# ACTION ITEM
Reproduce precisely the lines between the start of the data below and the line with "Using queues inappropriately", both included.

---+---

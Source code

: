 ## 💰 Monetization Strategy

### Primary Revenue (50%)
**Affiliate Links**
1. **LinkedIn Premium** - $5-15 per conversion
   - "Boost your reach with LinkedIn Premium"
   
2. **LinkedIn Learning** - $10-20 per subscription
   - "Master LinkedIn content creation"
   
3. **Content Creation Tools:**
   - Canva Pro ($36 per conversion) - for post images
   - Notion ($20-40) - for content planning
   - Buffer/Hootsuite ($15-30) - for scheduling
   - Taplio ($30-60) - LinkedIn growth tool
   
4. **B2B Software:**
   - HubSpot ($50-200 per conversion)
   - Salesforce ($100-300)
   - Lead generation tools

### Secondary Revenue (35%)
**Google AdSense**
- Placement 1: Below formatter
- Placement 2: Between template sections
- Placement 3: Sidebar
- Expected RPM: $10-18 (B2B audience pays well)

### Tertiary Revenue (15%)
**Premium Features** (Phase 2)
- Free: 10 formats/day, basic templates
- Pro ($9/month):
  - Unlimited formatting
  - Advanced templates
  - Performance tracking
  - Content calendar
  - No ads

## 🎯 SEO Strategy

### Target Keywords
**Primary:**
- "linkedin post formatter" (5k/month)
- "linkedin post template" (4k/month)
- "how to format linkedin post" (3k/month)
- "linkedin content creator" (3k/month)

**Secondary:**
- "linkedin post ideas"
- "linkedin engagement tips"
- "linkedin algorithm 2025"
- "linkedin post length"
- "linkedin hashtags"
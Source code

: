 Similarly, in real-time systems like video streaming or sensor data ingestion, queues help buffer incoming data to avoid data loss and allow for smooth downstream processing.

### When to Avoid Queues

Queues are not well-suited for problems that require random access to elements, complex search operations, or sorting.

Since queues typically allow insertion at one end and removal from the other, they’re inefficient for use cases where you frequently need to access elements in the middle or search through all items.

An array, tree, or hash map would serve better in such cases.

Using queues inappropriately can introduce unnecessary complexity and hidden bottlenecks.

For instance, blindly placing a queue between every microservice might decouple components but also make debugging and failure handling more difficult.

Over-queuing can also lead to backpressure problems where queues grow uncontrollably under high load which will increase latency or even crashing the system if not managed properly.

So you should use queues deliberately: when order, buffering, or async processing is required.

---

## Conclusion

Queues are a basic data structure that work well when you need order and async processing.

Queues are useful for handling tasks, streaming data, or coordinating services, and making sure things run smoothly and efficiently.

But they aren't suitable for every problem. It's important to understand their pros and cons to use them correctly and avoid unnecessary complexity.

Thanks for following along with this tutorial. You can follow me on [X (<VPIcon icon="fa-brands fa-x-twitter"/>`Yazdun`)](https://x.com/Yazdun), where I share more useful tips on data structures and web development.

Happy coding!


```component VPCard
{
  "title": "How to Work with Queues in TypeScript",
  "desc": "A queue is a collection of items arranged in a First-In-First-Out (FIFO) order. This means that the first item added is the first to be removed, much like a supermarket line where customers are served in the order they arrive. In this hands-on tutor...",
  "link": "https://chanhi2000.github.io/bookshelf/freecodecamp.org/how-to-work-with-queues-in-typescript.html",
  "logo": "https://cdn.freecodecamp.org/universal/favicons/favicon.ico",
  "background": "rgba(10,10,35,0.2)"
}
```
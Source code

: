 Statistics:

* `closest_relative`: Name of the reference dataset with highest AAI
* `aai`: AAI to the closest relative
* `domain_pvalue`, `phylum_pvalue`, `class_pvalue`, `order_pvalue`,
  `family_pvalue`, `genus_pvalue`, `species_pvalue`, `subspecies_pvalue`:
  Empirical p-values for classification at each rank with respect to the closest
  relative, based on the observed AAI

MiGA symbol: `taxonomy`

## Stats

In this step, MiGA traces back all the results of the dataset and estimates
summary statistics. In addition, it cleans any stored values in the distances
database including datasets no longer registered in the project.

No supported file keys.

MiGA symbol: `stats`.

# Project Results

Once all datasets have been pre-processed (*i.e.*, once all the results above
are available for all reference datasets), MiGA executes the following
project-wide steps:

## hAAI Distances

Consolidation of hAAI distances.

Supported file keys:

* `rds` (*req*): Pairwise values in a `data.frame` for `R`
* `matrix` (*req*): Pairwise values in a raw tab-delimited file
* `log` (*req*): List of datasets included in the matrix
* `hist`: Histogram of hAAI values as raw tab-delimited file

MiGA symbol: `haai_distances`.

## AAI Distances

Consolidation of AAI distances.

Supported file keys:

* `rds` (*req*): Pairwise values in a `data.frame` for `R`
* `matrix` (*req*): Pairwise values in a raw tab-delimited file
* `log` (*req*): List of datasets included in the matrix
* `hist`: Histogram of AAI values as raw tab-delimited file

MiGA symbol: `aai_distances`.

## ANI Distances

---+---

# EXERCISE RESULT
Source code

: ## 💰 Monetization Strategy

### Primary Revenue (50%)
**Affiliate Links**
1. **LinkedIn Premium** - $5-15 per conversion
   - "Boost your reach with LinkedIn Premium"
   
2. **LinkedIn Learning** - $10-20 per subscription
   - "Master LinkedIn content creation"
   
3. **Content Creation Tools:**
   - Canva Pro ($36 per conversion) - for post images
   - Notion ($20-40) - for content planning
   - Buffer/Hootsuite ($15-30) - for scheduling
   - Taplio ($30-60) - LinkedIn growth tool
   
4. **B2B Software:**
   - HubSpot ($50-200 per conversion)
   - Salesforce ($100-300)
   - Lead generation tools

### Secondary Revenue (35%)
**Google AdSense**
- Placement 1: Below formatter
- Placement 2: Between template sections
- Placement 3: Sidebar
- Expected RPM: $10-18 (B2B audience pays well)

### Tertiary Revenue (15%)
**Premium Features** (Phase 2)
- Free: 10 formats/day, basic templates
- Pro ($9/month):
  - Unlimited formatting
  - Advanced templates
  - Performance tracking
  - Content calendar
  - No ads

## 🎯 SEO Strategy

### Target Keywords
**Primary:**
- "linkedin post formatter" (5k/month)
- "linkedin post template" (4k/month)
- "how to format linkedin post" (3k/month)
- "linkedin content creator" (3k/month)

**Secondary:**
- "linkedin post ideas"
- "linkedin engagement tips"
- "linkedin algorithm 2025"
- "linkedin post length"
- "linkedin hashtags"
Source code

: Similarly, in real-time systems like video streaming or sensor data ingestion, queues help buffer incoming data to avoid data loss and allow for smooth downstream processing.

### When to Avoid Queues

Queues are not well-suited for problems that require random access to elements, complex search operations, or sorting.

Since queues typically allow insertion at one end and removal from the other, they’re inefficient for use cases where you frequently need to access elements in the middle or search through all items.

An array, tree, or hash map would serve better in such cases.

Using queues inappropriately can introduce unnecessary complexity and hidden bottlenecks.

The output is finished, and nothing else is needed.